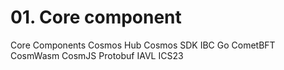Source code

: # 01. Core component

Core Components
Cosmos Hub
Cosmos SDK
IBC Go
CometBFT
CosmWasm
CosmJS
Protobuf
IAVL
ICS23

<!-- Developers are free to explore all-round trade-offs （ such as the number of verifiers and transaction throughput, security and asynchronous availability...）And design selection （ DB or IAWL tree for storage, UTXO or account model...）. plus add..-->

<!-- cossensus > 준하님 글로 대체 -->

<!-- #### References

ref:https://www.victorlamp.com/article/7387080850 -->
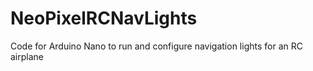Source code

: # NeoPixelRCNavLights
Code for Arduino Nano to run and configure navigation lights for an RC airplane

= = = =

* ACTIVITY *
The records above must be printed exactly, but the pictures they hold should be omitted.

* EXERCISE RESPONSE *
Source code

: # 01. Core component

Core Components
Cosmos Hub
Cosmos SDK
IBC Go
CometBFT
CosmWasm
CosmJS
Protobuf
IAVL
ICS23

<!-- Developers are free to explore all-round trade-offs （ such as the number of verifiers and transaction throughput, security and asynchronous availability...）And design selection （ DB or IAWL tree for storage, UTXO or account model...）. plus add..-->

<!-- cossensus > 준하님 글로 대체 -->

<!-- #### References

ref:https://www.victorlamp.com/article/7387080850 -->
Source code

: # NeoPixelRCNavLights
Code for Arduino Nano to run and configure navigation lights for an RC airplane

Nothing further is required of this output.